清春の両眼は今、燃え上がるように赤く輝いていた。
自分の声か緋吹の声かわからぬ言葉が、口から走り出す。
「我が名は……葛城清春にして、緋吹童子……」
真紅の眼光を燃え上がらせながら、清春は身を捻った。全身で、右腕を振るった。細い身体にまとわりつく赤い光が、右手へと集まって行く。
そして、燃え上がった。炎だった。
「緋色に吹き上がるもの……すなわち炎!」
清春の右手から、炎が、赤い蛇のように伸びた。
紅蓮の大蛇。それが高速で伸びうねり、国司の軍勢を薙ぎ払いながら駆け抜けた。
あちこちで雑兵たちが、炎上しながら吹っ飛んだ。そして黒焦げの焼死体と化し、地面に投げ出される。
鉄マムシが、口笛を吹いた。
馬たちが竿立ちになり、騎馬武者を振り落として各々、でたらめな方向へ逃げ去って行く。

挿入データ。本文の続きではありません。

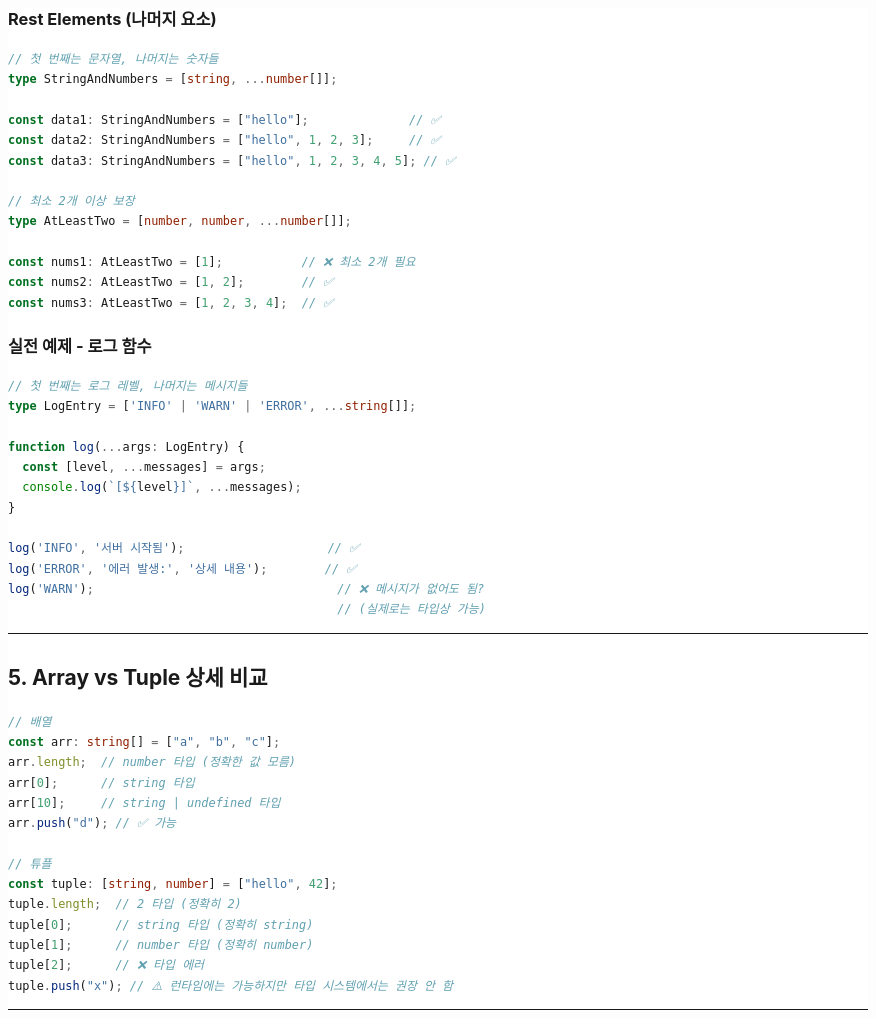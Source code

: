 ### Rest Elements (나머지 요소)

```typescript
// 첫 번째는 문자열, 나머지는 숫자들
type StringAndNumbers = [string, ...number[]];

const data1: StringAndNumbers = ["hello"];              // ✅
const data2: StringAndNumbers = ["hello", 1, 2, 3];     // ✅
const data3: StringAndNumbers = ["hello", 1, 2, 3, 4, 5]; // ✅

// 최소 2개 이상 보장
type AtLeastTwo = [number, number, ...number[]];

const nums1: AtLeastTwo = [1];           // ❌ 최소 2개 필요
const nums2: AtLeastTwo = [1, 2];        // ✅
const nums3: AtLeastTwo = [1, 2, 3, 4];  // ✅
```

### 실전 예제 - 로그 함수

```typescript
// 첫 번째는 로그 레벨, 나머지는 메시지들
type LogEntry = ['INFO' | 'WARN' | 'ERROR', ...string[]];

function log(...args: LogEntry) {
  const [level, ...messages] = args;
  console.log(`[${level}]`, ...messages);
}

log('INFO', '서버 시작됨');                    // ✅
log('ERROR', '에러 발생:', '상세 내용');        // ✅
log('WARN');                                  // ❌ 메시지가 없어도 됨? 
                                              // (실제로는 타입상 가능)
```

---

## 5. Array vs Tuple 상세 비교

```typescript
// 배열
const arr: string[] = ["a", "b", "c"];
arr.length;  // number 타입 (정확한 값 모름)
arr[0];      // string 타입
arr[10];     // string | undefined 타입
arr.push("d"); // ✅ 가능

// 튜플
const tuple: [string, number] = ["hello", 42];
tuple.length;  // 2 타입 (정확히 2)
tuple[0];      // string 타입 (정확히 string)
tuple[1];      // number 타입 (정확히 number)
tuple[2];      // ❌ 타입 에러
tuple.push("x"); // ⚠️ 런타임에는 가능하지만 타입 시스템에서는 권장 안 함
```

---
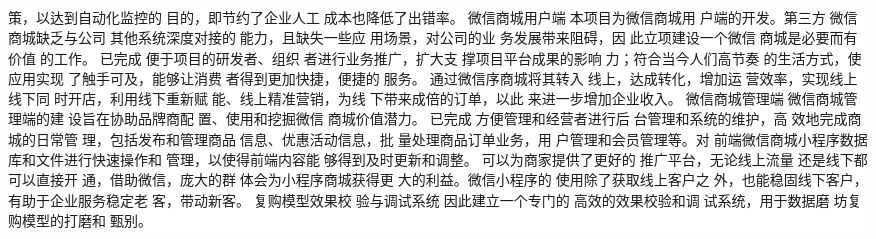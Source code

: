 策，以达到自动化监控的
目的，即节约了企业人工
成本也降低了出错率。
微信商城用户端
本项目为微信商城用
户端的开发。第三方
微信商城缺乏与公司
其他系统深度对接的
能力，且缺失一些应
用场景，对公司的业
务发展带来阻碍，因
此立项建设一个微信
商城是必要而有价值
的工作。
已完成
便于项目的研发者、组织
者进行业务推广，扩大支
撑项目平台成果的影响
力；符合当今人们高节奏
的生活方式，使应用实现
了触手可及，能够让消费
者得到更加快捷，便捷的
服务。
通过微信序商城将其转入
线上，达成转化，增加运
营效率，实现线上线下同
时开店，利用线下重新赋
能、线上精准营销，为线
下带来成倍的订单，以此
来进一步增加企业收入。
微信商城管理端
微信商城管理端的建
设旨在协助品牌商配
置、使用和挖掘微信
商城价值潜力。
已完成
方便管理和经营者进行后
台管理和系统的维护，高
效地完成商城的日常管
理，包括发布和管理商品
信息、优惠活动信息，批
量处理商品订单业务，用
户管理和会员管理等。对
前端微信商城小程序数据
库和文件进行快速操作和
管理，以使得前端内容能
够得到及时更新和调整。
可以为商家提供了更好的
推广平台，无论线上流量
还是线下都可以直接开
通，借助微信，庞大的群
体会为小程序商城获得更
大的利益。微信小程序的
使用除了获取线上客户之
外，也能稳固线下客户，
有助于企业服务稳定老
客，带动新客。
复购模型效果校
验与调试系统
因此建立一个专门的
高效的效果校验和调
试系统，用于数据磨
坊复购模型的打磨和
甄别。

炎の大蛇を右手から伸ばし、揺らめかせながら、清春は安堵に近いものを感じた。
馬は、1頭も殺さずに済みそうである。
人間が死ぬのは、何だかもう平気になってしまった。
「私の心も、何やらすっかり荒んでしまったな……」
清春の苦笑に、緋吹が応える。身体の、あるいは心の中からだ。
『おやおや。それはもしかして私のせい、ですか?』
「そうだ、と言いたいところだけど……きっと私は元々、人間が嫌いだったんだ」
炎の蛇が、燃え盛りながらも短く、棒状に固まった。
棒と言うより、刀剣の形である。
炎の剣を今、清春は右手で握っていた。
雑兵たちが恐慌に陥り、逃げ腰になっている。
落馬した鎧武者たちが、悲鳴を上げながら地上でもがく。
だが怯えつつも立ち上がり、太刀や槍を構える者も、いないわけではない。
「うぐ……な、何だ貴様は……」
騎馬武者の大将……今は徒歩だが、とにかく彼もその1人だ。いくらか腰の引けた構えで、大型の太刀を清春に向けている。
「あ、あやかしの業を使う者……ま、まさか、まさか」
「ふむ、知ってはいるようだな」
清春は微笑んだ。別に笑いたくもないのだが、表情筋が勝手にニヤリと歪んでゆく。
緋吹のせいだ、と思うしかなかった。